Nesse contexto, cresce a demanda por soluções baseadas em dados — com uso de inteligência territorial, mapeamento de risco e análises históricas — capazes de embasar ofertas de seguros mais eficazes e adaptadas à realidade de cada propriedade. Iniciativas privadas e consórcios entre seguradoras, cooperativas e governos têm buscado ampliar o alcance dessas ferramentas, mas ainda enfrentam entraves regulatórios, falta de informação técnica e baixa penetração entre pequenos e médios produtores.
A proximidade do lançamento do Plano Safra 2025/26 reacende o debate sobre a ampliação dos recursos destinados ao Programa de Subvenção ao Prêmio do Seguro Rural (PSR). A última edição, embora tenha registrado crescimento, não foi suficiente para alcançar todos os interessados, e muitas propostas ficaram fora por limitação orçamentária. O setor pede previsibilidade, ampliação da verba e simplificação do acesso, especialmente para produtores que ainda desconhecem os mecanismos de contratação.

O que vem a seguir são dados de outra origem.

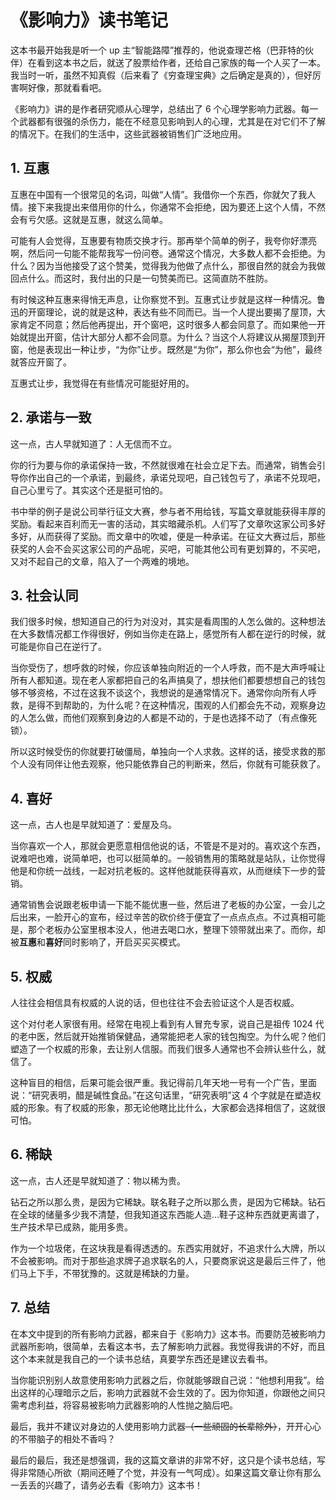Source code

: # 《影响力》读书笔记

[CreateTime]: # (2020.09.25)
[ModifyTime]: # (2020.09.25)

这本书最开始我是听一个 up 主“智能路障”推荐的，他说查理芒格（巴菲特的伙伴）在看到这本书之后，就送了股票给作者，还给自己家族的每一个人买了一本。我当时一听，虽然不知真假（后来看了《穷查理宝典》之后确定是真的），但好厉害啊好像，那就看看吧。

《影响力》讲的是作者研究顺从心理学，总结出了 6 个心理学影响力武器。每一个武器都有很强的杀伤力，能在不经意见影响到人的心理，尤其是在对它们不了解的情况下。在我们的生活中，这些武器被销售们广泛地应用。

## 1. 互惠

互惠在中国有一个很常见的名词，叫做“人情”。我借你一个东西，你就欠了我人情。接下来我提出来借用你的什么，你通常不会拒绝，因为要还上这个人情，不然会有亏欠感。这就是互惠，就这么简单。

可能有人会觉得，互惠要有物质交换才行。那再举个简单的例子，我夸你好漂亮啊，然后问一句能不能帮我写一份问卷。通常这个情况，大多数人都不会拒绝。为什么？因为当他接受了这个赞美，觉得我为他做了点什么，那很自然的就会为我做回点什么。而这时，我付出的只是一句赞美而已。这简直防不胜防。

有时候这种互惠来得悄无声息，让你察觉不到。互惠式让步就是这样一种情况。鲁迅的开窗理论，说的就是这种，表达有些不同而已。当一个人提出要揭了屋顶，大家肯定不同意；然后他再提出，开个窗吧，这时很多人都会同意了。而如果他一开始就提出开窗，估计大部分人都不会同意。为什么？当这个人将建议从揭屋顶到开窗，他是表现出一种让步，“为你”让步。既然是“为你”，那么你也会“为他”，最终就答应开窗了。

互惠式让步，我觉得在有些情况可能挺好用的。

## 2. 承诺与一致

这一点，古人早就知道了：人无信而不立。

你的行为要与你的承诺保持一致，不然就很难在社会立足下去。而通常，销售会引导你作出自己的一个承诺，到最终，承诺兑现吧，自己钱包亏了，承诺不兑现吧，自己心里亏了。其实这个还是挺可怕的。

书中举的例子是说公司举行征文大赛，参与者不用给钱，写篇文章就能获得丰厚的奖励。看起来百利而无一害的活动，其实暗藏杀机。人们写了文章吹这家公司多好多好，从而获得了奖励。而文章中的吹嘘，便是一种承诺。在征文大赛过后，那些获奖的人会不会买这家公司的产品呢，买吧，可能其他公司有更划算的，不买吧，又对不起自己的文章，陷入了一个两难的境地。

## 3. 社会认同

我们很多时候，想知道自己的行为对没对，其实是看周围的人怎么做的。这种想法在大多数情况都工作得很好，例如当你走在路上，感觉所有人都在逆行的时候，就可能是你自己在逆行了。

当你受伤了，想呼救的时候，你应该单独向附近的一个人呼救，而不是大声呼喊让所有人都知道。现在老人家都把自己的名声搞臭了，想扶他们都要想想自己的钱包够不够资格，不过在这我不谈这个，我想说的是通常情况下。通常你向所有人呼救，是得不到帮助的，为什么呢？在这种情况，围观的人们都会先不动，观察身边的人怎么做，而他们观察到身边的人都是不动的，于是也选择不动了（有点像死锁）。

所以这时候受伤的你就要打破僵局，单独向一个人求救。这样的话，接受求救的那个人没有同伴让他去观察，他只能依靠自己的判断来，然后，你就有可能获救了。

## 4. 喜好

这一点，古人也是早就知道了：爱屋及乌。

当你喜欢一个人，那就会更愿意相信他说的话，不管是不是对的。喜欢这个东西，说难吧也难，说简单吧，也可以挺简单的。一般销售用的策略就是站队，让你觉得他是和你统一战线，一起对抗老板的。这样他就能获得喜欢，从而继续下一步的营销。

通常销售会说跟老板申请一下能不能优惠一些，然后进了老板的办公室，一会儿之后出来，一脸开心的宣布，经过辛苦的砍价终于便宜了一点点点点。不过真相可能是，那个老板办公室里根本没人，他进去喝口水，整理下领带就出来了。而你，却被**互惠**和**喜好**同时影响了，开启买买买模式。

## 5. 权威

人往往会相信具有权威的人说的话，但也往往不会去验证这个人是否权威。

这个对付老人家很有用。经常在电视上看到有人冒充专家，说自己是祖传 1024 代的老中医，然后就开始推销保健品，通常能把老人家的钱包掏空。为什么呢？他们塑造了一个权威的形象，去让别人信服。而我们很多人通常也不会辨认些什么，就信了。

这种盲目的相信，后果可能会很严重。我记得前几年天地一号有一个广告，里面说：“研究表明，醋是碱性食品。”在这句话里，“研究表明”这 4 个字就是在塑造权威的形象。有了权威的形象，那无论他瞎比比什么，大家都会选择相信了，这就很可怕。

## 6. 稀缺

这一点，古人还是早就知道了：物以稀为贵。

钻石之所以那么贵，是因为它稀缺。联名鞋子之所以那么贵，是因为它稀缺。钻石在全球的储量多少我不清楚，但我知道这东西能人造...鞋子这种东西就更离谱了，生产技术早已成熟，能用多贵。

作为一个垃圾佬，在这块我是看得透透的。东西实用就好，不追求什么大牌，所以不会被影响。而对于那些追求牌子追求联名的人，只要商家说这是最后三件了，他们马上下手，不带犹豫的。这就是稀缺的力量。

## 7. 总结

在本文中提到的所有影响力武器，都来自于《影响力》这本书。而要防范被影响力武器所影响，很简单，去看这本书，去了解影响力武器。我觉得我讲的不好，而且这个本来就是我自己的一个读书总结，真要学东西还是建议去看书。

当你能识别别人故意使用影响力武器之后，你就能够跟自己说：“他想利用我”。给出这样的心理暗示之后，影响力武器就不会生效的了。因为你知道，你跟他之间只需考虑利益，将容易被影响力武器影响的人性抛之脑后吧。

最后，我并不建议对身边的人使用影响力武器~~（一些顽固的长辈除外）~~，开开心心的不带脑子的相处不香吗？

最后的最后，我还是想强调，我的这篇文章讲的非常不好，这只是个读书总结，写得非常随心所欲（期间还睡了个觉，并没有一气呵成）。如果这篇文章让你有那么一丢丢的兴趣了，请务必去看《影响力》这本书！
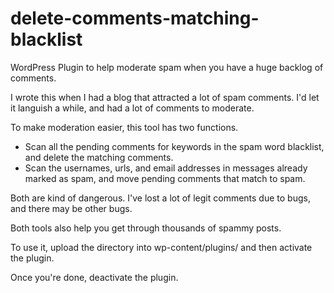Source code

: # delete-comments-matching-blacklist

WordPress Plugin to help moderate spam when you have a huge backlog of comments.

I wrote this when I had a blog that attracted a lot of spam comments. 
I'd let it languish a while, and had a lot of comments to moderate.

To make moderation easier, this tool has two functions.

* Scan all the pending comments for keywords in the spam word blacklist, and delete the matching comments.
* Scan the usernames, urls, and email addresses in messages already marked as spam, and move pending comments that match to spam.

Both are kind of dangerous. I've lost a lot of legit comments due to bugs, and there may be other bugs.

Both tools also help you get through thousands of spammy posts.

To use it, upload the directory into wp-content/plugins/ and then activate the plugin.

Once you're done, deactivate the plugin.

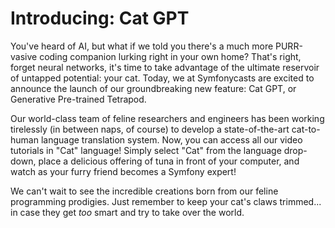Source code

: # Introducing: Cat GPT

You've heard of AI, but what if we told you there's a much more
PURR-vasive coding companion lurking right in your own home? That's right,
forget neural networks, it's time to take advantage of the ultimate reservoir
of untapped potential: your cat. Today, we at Symfonycasts are excited to
announce the launch of our groundbreaking new feature: Cat GPT, or
Generative Pre-trained Tetrapod.

Our world-class team of feline researchers and engineers has been working
tirelessly (in between naps, of course) to develop a state-of-the-art
cat-to-human language translation system. Now, you can access all our
video tutorials in "Cat" language! Simply select "Cat" from the language
drop-down, place a delicious offering of tuna in front of your computer,
and watch as your furry friend becomes a Symfony expert!

We can't wait to see the incredible creations born from our feline
programming prodigies. Just remember to keep your cat's claws trimmed... in
case they get *too* smart and try to take over the world.
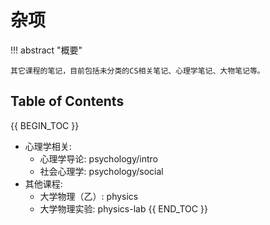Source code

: # 杂项

!!! abstract "概要"

    其它课程的笔记，目前包括未分类的CS相关笔记、心理学笔记、大物笔记等。

## Table of Contents

{{ BEGIN_TOC }}
- 心理学相关:
    - 心理学导论: psychology/intro
    - 社会心理学: psychology/social
- 其他课程:
    - 大学物理（乙）: physics
    - 大学物理实验: physics-lab
{{ END_TOC }}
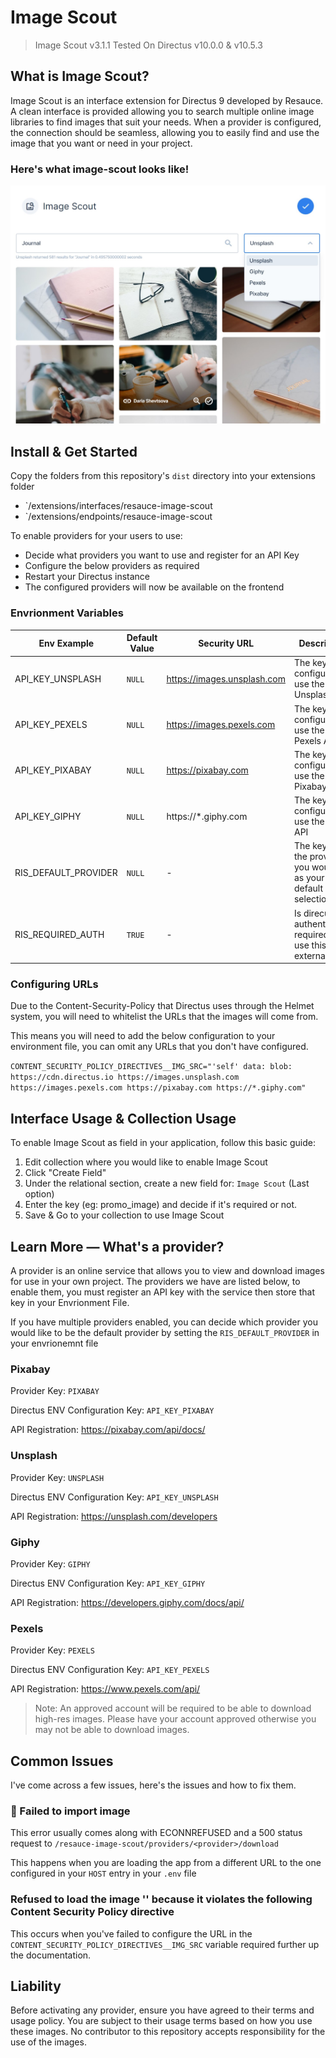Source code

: # Image Scout

> Image Scout v3.1.1 Tested On Directus v10.0.0 & v10.5.3

## What is Image Scout?

Image Scout is an interface extension for Directus 9 developed by Resauce. A clean interface is provided allowing you to search multiple online image libraries to find images that suit your needs. When a provider is configured, the connection should be seamless, allowing you to easily find and use the image that you want or need in your project.

### Here's what image-scout looks like!

![Picture of the interface](./docs/interface.jpg)

## Install & Get Started

Copy the folders from this repository's `dist` directory into your extensions folder
- `/extensions/interfaces/resauce-image-scout
- `/extensions/endpoints/resauce-image-scout

To enable providers for your users to use:
- Decide what providers you want to use and register for an API Key
- Configure the below providers as required
- Restart your Directus instance
- The configured providers will now be available on the frontend

### Envrionment Variables

| Env Example | Default Value | Security URL | Description |
| ----------- | ------------- | ----- | ----------- |
| API_KEY_UNSPLASH | `NULL` | https://images.unsplash.com | The key you configured to use the Unsplash API |
| API_KEY_PEXELS   | `NULL` | https://images.pexels.com | The key you configured to use the Pexels API |
| API_KEY_PIXABAY  | `NULL` | https://pixabay.com | The key you configured to use the Pixabay API |
| API_KEY_GIPHY    | `NULL` | https://*.giphy.com | The key you configured to use the Giphy API |
| RIS_DEFAULT_PROVIDER | `NULL` | - | The key of the provider you would like as your default selection |
| RIS_REQUIRED_AUTH | `TRUE` | - | Is direcus authentication required to use this API externally? |

### Configuring URLs

Due to the Content-Security-Policy that Directus uses through the Helmet system, you will need to whitelist the URLs that the images will come from.

This means you will need to add the below configuration to your environment file, you can omit any URLs that you don't have configured.

`CONTENT_SECURITY_POLICY_DIRECTIVES__IMG_SRC="'self' data: blob: https://cdn.directus.io https://images.unsplash.com https://images.pexels.com https://pixabay.com https://*.giphy.com"`

## Interface Usage & Collection Usage

To enable Image Scout as field in your application, follow this basic guide:

1. Edit collection where you would like to enable Image Scout
2. Click "Create Field"
3. Under the relational section, create a new field for: `Image Scout` (Last option)
4. Enter the key (eg: promo_image) and decide if it's required or not.
5. Save & Go to your collection to use Image Scout

## Learn More — What's a provider?

A provider is an online service that allows you to view and download images for use in your own project. The providers we have are listed below, to enable them, you must register an API key with the service then store that key in your Envrionment File.

If you have multiple providers enabled, you can decide which provider you would like to be the default provider by setting the `RIS_DEFAULT_PROVIDER` in your envrionemnt file

### Pixabay

Provider Key: `PIXABAY`

Directus ENV Configuration Key: `API_KEY_PIXABAY`

API Registration: https://pixabay.com/api/docs/


### Unsplash

Provider Key: `UNSPLASH`

Directus ENV Configuration Key: `API_KEY_UNSPLASH`

API Registration: https://unsplash.com/developers


### Giphy

Provider Key: `GIPHY`

Directus ENV Configuration Key: `API_KEY_GIPHY`

API Registration: https://developers.giphy.com/docs/api/

### Pexels

Provider Key: `PEXELS`

Directus ENV Configuration Key: `API_KEY_PEXELS`

API Registration: https://www.pexels.com/api/

> Note: An approved account will be required to be able to download high-res images. Please have your account approved otherwise you may not be able to download images.

## Common Issues

I've come across a few issues, here's the issues and how to fix them.

### 🎨 Failed to import image

This error usually comes along with ECONNREFUSED and a 500 status request to `/resauce-image-scout/providers/<provider>/download`

This happens when you are loading the app from a different URL to the one configured in your `HOST` entry in your `.env` file

### Refused to load the image '<URL>' because it violates the following Content Security Policy directive

This occurs when you've failed to configure the URL in the `CONTENT_SECURITY_POLICY_DIRECTIVES__IMG_SRC` variable required further up the documentation.

## Liability

Before activating any provider, ensure you have agreed to their terms and usage policy. You are subject to their usage terms based on how you use these images. No contributor to this repository accepts responsibility for the use of the images.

Enquanto isso, a insegurança no campo segue sendo uma realidade. Em estados com cobertura acima da média, como o Rio Grande do Sul, produtores relatam maior tranquilidade para enfrentar eventos extremos. Já em regiões com baixa penetração, a recuperação após perdas climáticas costuma ser lenta e custosa — com impacto direto sobre a rentabilidade, a capacidade de investimento e o abastecimento interno.
Com o agro respondendo por cerca de 27% do Produto Interno Bruto (PIB) brasileiro e quase 10% das exportações mundiais do setor, o subseguro rural deixa de ser apenas um problema de gestão individual para se tornar um fator de risco sistêmico. Sem proteção ampla, o país arrisca comprometer sua segurança alimentar, sua competitividade internacional e sua estabilidade econômica em períodos de instabilidade climática.
O desafio agora não é apenas cobrir mais, mas cobrir melhor: com inteligência, dados precisos, estímulos consistentes e políticas públicas que integrem o seguro rural à estrutura de financiamento da produção. O clima mudou — e a resposta precisa acompanhar o ritmo da ameaça.